Nacogdoches police informed NASA of the find and sent pictures for identification. NASA engineers who work on the shuttle's power reactant storage and distribution systems were able to confirm the piece belonged to Columbia. [Columbia Tank Finding Explained ]

"One of the guys had been here more than 30 years and recognized it, and said, 'That’s one of the tanks,'" Malone said.

The piece was one of 18 tanks on the shuttle that stored supercold liquid oxygen and liquid hydrogen. The spherical tank, about 40 inches (1 meter) in diameter, will eventually be shipped back to Kennedy Space Center, where NASA stores all the collected debris from Columbia in a climate controlled area in the giant Vehicle Assembly Building.
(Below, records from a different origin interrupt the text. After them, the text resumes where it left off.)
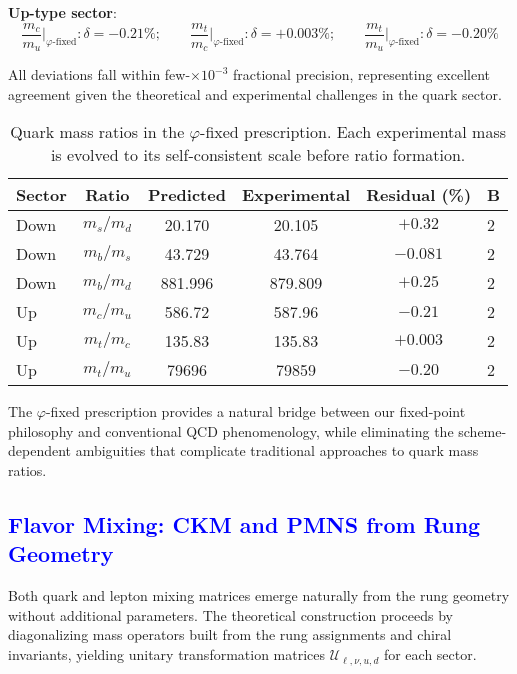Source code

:\documentclass[%
amsmath,amssymb,
aps,
prb,
floatfix, showkeys, 10pt,
]{revtex4-2}
\newcommand{\modif}[1]{\textcolor{blue}{#1}}
\begin{document}
\textbf{Up-type sector}:
\begin{equation}
\frac{m_c}{m_u}\Big|_{\varphi\text{-fixed}} : \delta = -0.21\% ;  \quad  \quad
\frac{m_t}{m_c}\Big|_{\varphi\text{-fixed}} : \delta = +0.003\% ; \quad  \quad
\frac{m_t}{m_u}\Big|_{\varphi\text{-fixed}} : \delta = -0.20\% 
\end{equation}

All deviations fall within few-$\times 10^{-3}$ fractional precision, representing excellent agreement given the theoretical and experimental challenges in the quark sector.
\begin{table}[ht]
\centering
\caption{Quark mass ratios in the $\varphi$-fixed prescription. Each experimental mass is evolved to its self-consistent scale before ratio formation.}
\label{tab:quarks}
\begin{tabular}{lccccl}
\hline\hline
Sector & Ratio & Predicted & Experimental & Residual (\%) & B \\
\hline
Down & $m_s/m_d$ & 20.170 & 20.105 & $+0.32$      &  2  \\
Down & $m_b/m_s$ & 43.729 & 43.764 & $-0.081$     &  2  \\
Down & $m_b/m_d$ & 881.996 & 879.809 & $+0.25$    &  2   \\
\hline
Up & $m_c/m_u$ & 586.72 & 587.96 & $-0.21$       &  2  \\
Up & $m_t/m_c$ & 135.83 & 135.83 & $+0.003$      &  2  \\
Up & $m_t/m_u$ & 79696 & 79859 & $-0.20$         &  2  \\
\hline\hline
\end{tabular}
\end{table}

The $\varphi$-fixed prescription provides a natural bridge between our fixed-point philosophy and conventional QCD phenomenology, while eliminating the scheme-dependent ambiguities that complicate traditional approaches to quark mass ratios.











{\modif{ \subsection{Flavor Mixing: CKM and PMNS from Rung Geometry}
\label{subsec:mixing_results}  }}
Both quark and lepton mixing matrices emerge naturally from the rung geometry without additional parameters. The theoretical construction proceeds by diagonalizing mass operators built from the rung assignments and chiral invariants, yielding unitary transformation matrices $\mathcal{U}_{\ell,\nu,u,d}$ for each sector.
\end{document}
"We're working the plans and details out right now as to how we would get it shipped back here," Malone said. "We do want to collect the debris items and keep them in one place."

To date, about 38-40 percent of the Columbia orbiter's wreckage has been recovered. The remainder was either burned up during reentry or is still where it landed in Texas and Louisiana.
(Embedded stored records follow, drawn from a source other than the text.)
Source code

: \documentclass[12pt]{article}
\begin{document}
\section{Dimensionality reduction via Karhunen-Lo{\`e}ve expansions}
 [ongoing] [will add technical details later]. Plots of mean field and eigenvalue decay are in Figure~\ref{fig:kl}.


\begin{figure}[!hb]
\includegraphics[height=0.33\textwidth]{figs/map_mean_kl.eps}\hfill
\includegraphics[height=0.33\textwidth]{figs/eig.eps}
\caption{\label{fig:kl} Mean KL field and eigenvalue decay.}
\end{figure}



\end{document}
"From time to time throughout the year we do get phone calls and emails from people about items they think are debris," Malone said.

The 2003 disaster was traced back to a hole that was punched into one of Columbia's wings by a piece of debris from its fuel tank during launch, according to the findings of a review board that investigated the accident. The hole rendered the orbiter unable to withstand the intense heat of re-entry, causing the vehicle to disintegrate.
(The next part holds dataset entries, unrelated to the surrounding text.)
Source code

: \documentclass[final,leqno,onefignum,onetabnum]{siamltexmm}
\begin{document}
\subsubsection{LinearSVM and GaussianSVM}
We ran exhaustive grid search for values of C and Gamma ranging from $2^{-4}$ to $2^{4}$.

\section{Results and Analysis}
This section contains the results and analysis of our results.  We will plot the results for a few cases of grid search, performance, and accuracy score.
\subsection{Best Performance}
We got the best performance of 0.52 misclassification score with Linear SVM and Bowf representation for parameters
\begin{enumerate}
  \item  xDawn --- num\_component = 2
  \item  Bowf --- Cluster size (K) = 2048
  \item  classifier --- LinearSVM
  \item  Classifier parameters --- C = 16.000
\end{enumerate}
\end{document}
Discoveries of debris from the wreck can still serve to reopen old wounds.

"It always makes you think about the accident and Columbia and the crew of course," Malone said. "It always does serve as a reminder."

This image of the STS-107 shuttle Columbia crew in orbit was recovered from wreckage inside an undeveloped film canister. The shirt colors indicate their mission shifts. From left (bottom row): Kalpana Chawla, mission specialist; Rick Husband, commander; Laurel Clark, mission specialist; and Ilan Ramon, payload specialist. From left (top row) are astronauts David Brown, mission specialist; William McCool, pilot; and Michael Anderson, payload commander. Ramon represents the Israeli Space Agency. (Image credit: NASA/JSC)

Columbia was carrying commander Rick Husband, pilot William McCool, mission specialists Kalpana Chawla, David Brown, and Laurel Clark, payload commander Michael Anderson, and payload specialist Ilan Ramon, who was Israel's first astronaut.

Following the catastrophe, NASA upgraded equipment and processes to protect against a similar failure. All post-Columbia shuttles flew with external tanks that had been redesigned to diminish the amount of debris from their insulating foam that fell off during liftoff.

As a further precaution, recent crews conducted thorough inspections of their orbiters' heat shields once in orbit to make sure they hadn't sustained any damage that would endanger them during landing.

The Columbia accident was the second disaster in the history of the 30-year space shuttle program. It followed the 1986 destruction of the shuttle Challenger and its crew. Exceptionally cold weather at Challenger's Florida launch site that day caused a failure in an O-ring seal on one of the shuttle's solid rocket boosters that ultimately pulled apart the vehicle.

Last month NASA retired its remaining three space shuttle orbiters. The shuttle Atlantis landed July 21 to finish the 135th and final mission of the shuttle program. Now Atlantis and its siblings Discovery and Endeavour will be retired to museums, while NASA embarks on a new program to build vehicles for deep space exploration.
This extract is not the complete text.